Brief: Copy, from the entries below, each line where the word "margin" can be found.

Source data
== == ==
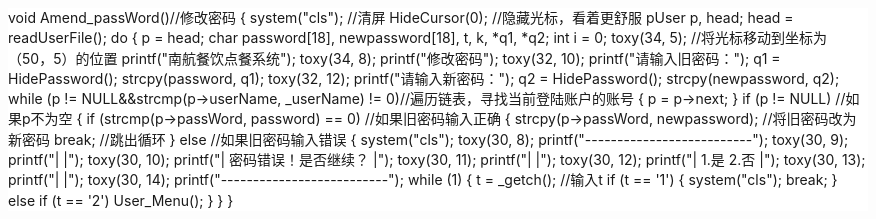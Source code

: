 void Amend_passWord()//修改密码
{
	system("cls");         //清屏 
	HideCursor(0);  //隐藏光标，看着更舒服 
	pUser p, head;
	head = readUserFile();
	do
	{
		p = head;
		char password[18], newpassword[18], t, k, *q1, *q2;
		int i = 0;
		toxy(34, 5);          //将光标移动到坐标为（50，5）的位置 
		printf("南航餐饮点餐系统");
		toxy(34, 8);
		printf("修改密码");
		toxy(32, 10);
		printf("请输入旧密码：");
		q1 = HidePassword();
		strcpy(password, q1);
		toxy(32, 12);
		printf("请输入新密码：");
		q2 = HidePassword();
		strcpy(newpassword, q2);
		while (p != NULL&&strcmp(p->userName, _userName) != 0)//遍历链表，寻找当前登陆账户的账号 
		{
			p = p->next;
		}
		if (p != NULL)                   //如果p不为空 
		{
			if (strcmp(p->passWord, password) == 0)          //如果旧密码输入正确 
			{
				strcpy(p->passWord, newpassword);         //将旧密码改为新密码 
				break;                                   //跳出循环 
			}
			else                                         //如果旧密码输入错误 
			{
				system("cls");
				toxy(30, 8);
				printf("--------------------------");
				toxy(30, 9);
				printf("|                        |");
				toxy(30, 10);
				printf("|  密码错误！是否继续？  |");
				toxy(30, 11);
				printf("|                        |");
				toxy(30, 12);
				printf("|  1.是           2.否   |");
				toxy(30, 13);
				printf("|                        |");
				toxy(30, 14);
				printf("--------------------------");
				while (1)
				{
					t = _getch();                              //输入t 
					if (t == '1')
					{
						system("cls");
						break;
					}
					else if (t == '2')
						User_Menu();
				}
			}
		}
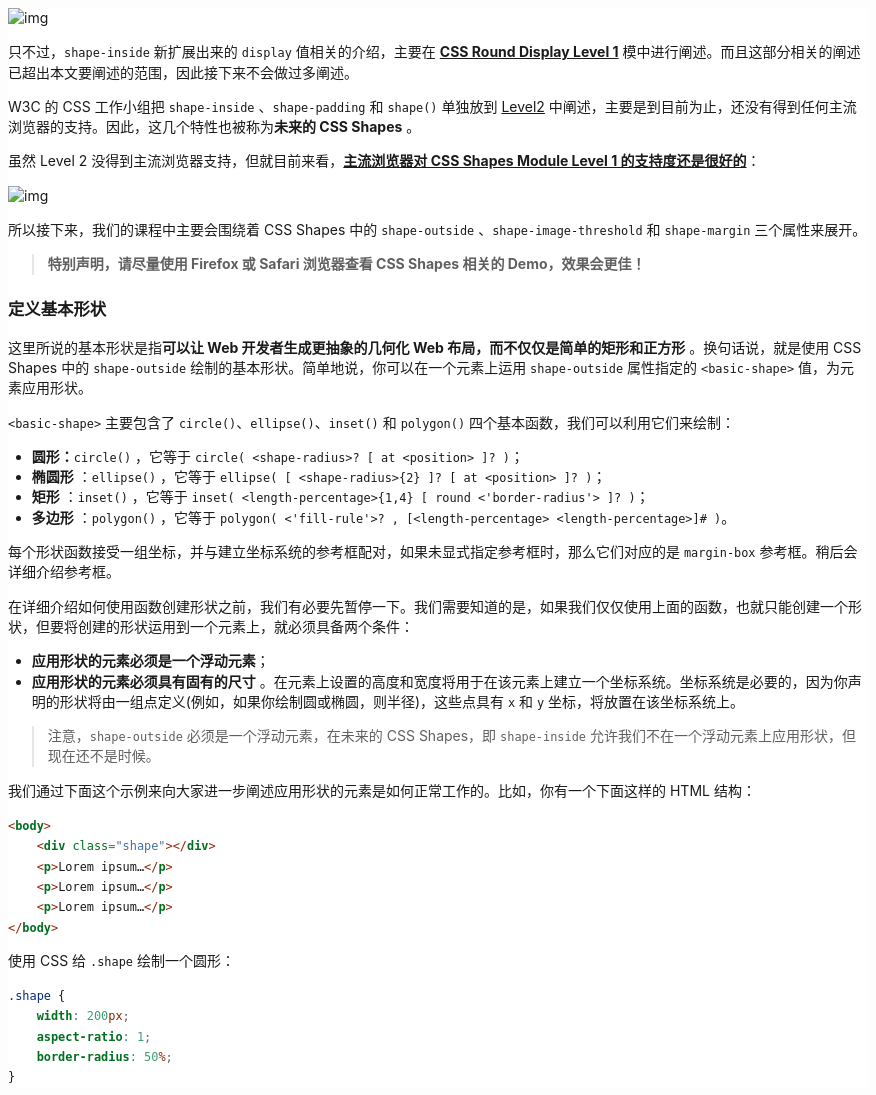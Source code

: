 ![img](https://p3-juejin.byteimg.com/tos-cn-i-k3u1fbpfcp/6ae7e64236a34b3eaa8d5b8d48a71a93~tplv-k3u1fbpfcp-zoom-1.image)

只不过，`shape-inside` 新扩展出来的 `display` 值相关的介绍，主要在 **[CSS Round Display Level 1](https://www.w3.org/TR/css-round-display-1/#shape-inside-property)** 模中进行阐述。而且这部分相关的阐述已超出本文要阐述的范围，因此接下来不会做过多阐述。

W3C 的 CSS 工作小组把 `shape-inside` 、`shape-padding` 和 `shape()` 单独放到 [Level2](https://drafts4.csswg.org/css-shapes-2/) 中阐述，主要是到目前为止，还没有得到任何主流浏览器的支持。因此，这几个特性也被称为**未来的 CSS Shapes** 。

虽然 Level 2 没得到主流浏览器支持，但就目前来看，**[主流浏览器对  CSS Shapes Module Level 1  的支持度还是很好的](https://caniuse.com/css-shapes)**：

![img](https://p3-juejin.byteimg.com/tos-cn-i-k3u1fbpfcp/b982cf1a54854036b04a8874ba7d44c5~tplv-k3u1fbpfcp-zoom-1.image)

所以接下来，我们的课程中主要会围绕着 CSS Shapes 中的 `shape-outside` 、`shape-image-threshold` 和 `shape-margin` 三个属性来展开。

> **特别声明，请尽量使用 Firefox 或 Safari 浏览器查看 CSS Shapes 相关的 Demo，效果会更佳！** 

### 定义基本形状

这里所说的基本形状是指**可以让 Web 开发者生成更抽象的几何化 Web 布局，而不仅仅是简单的矩形和正方形** 。换句话说，就是使用 CSS Shapes 中的 `shape-outside` 绘制的基本形状。简单地说，你可以在一个元素上运用 `shape-outside` 属性指定的 `<basic-shape>` 值，为元素应用形状。

`<basic-shape>` 主要包含了 `circle()`、`ellipse()`、`inset()` 和 `polygon()` 四个基本函数，我们可以利用它们来绘制：

- **圆形：**`circle()` ，它等于 `circle( <shape-radius>? [ at <position> ]? )`；
- **椭圆形** ：`ellipse()` ，它等于 `ellipse( [ <shape-radius>{2} ]? [ at <position> ]? )`；
- **矩形** ：`inset()` ，它等于 `inset( <length-percentage>{1,4} [ round <'border-radius'> ]? )`；
- **多边形** ：`polygon()` ，它等于 `polygon( <'fill-rule'>? , [<length-percentage> <length-percentage>]# )`。 

每个形状函数接受一组坐标，并与建立坐标系统的参考框配对，如果未显式指定参考框时，那么它们对应的是 `margin-box` 参考框。稍后会详细介绍参考框。

在详细介绍如何使用函数创建形状之前，我们有必要先暂停一下。我们需要知道的是，如果我们仅仅使用上面的函数，也就只能创建一个形状，但要将创建的形状运用到一个元素上，就必须具备两个条件：

- **应用形状的元素必须是一个浮动元素**；
- **应用形状的元素必须具有固有的尺寸** 。在元素上设置的高度和宽度将用于在该元素上建立一个坐标系统。坐标系统是必要的，因为你声明的形状将由一组点定义(例如，如果你绘制圆或椭圆，则半径)，这些点具有 `x` 和 `y` 坐标，将放置在该坐标系统上。

> 注意，`shape-outside` 必须是一个浮动元素，在未来的 CSS Shapes，即 `shape-inside` 允许我们不在一个浮动元素上应用形状，但现在还不是时候。

我们通过下面这个示例来向大家进一步阐述应用形状的元素是如何正常工作的。比如，你有一个下面这样的 HTML 结构：

```HTML
<body>
    <div class="shape"></div>
    <p>Lorem ipsum…</p> 
    <p>Lorem ipsum…</p> 
    <p>Lorem ipsum…</p>
</body>
```

使用 CSS 给 `.shape` 绘制一个圆形：

```CSS
.shape {
    width: 200px;
    aspect-ratio: 1;
    border-radius: 50%;
}
```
== == ==
Exercise answer:
所以接下来，我们的课程中主要会围绕着 CSS Shapes 中的 `shape-outside` 、`shape-image-threshold` 和 `shape-margin` 三个属性来展开。
每个形状函数接受一组坐标，并与建立坐标系统的参考框配对，如果未显式指定参考框时，那么它们对应的是 `margin-box` 参考框。稍后会详细介绍参考框。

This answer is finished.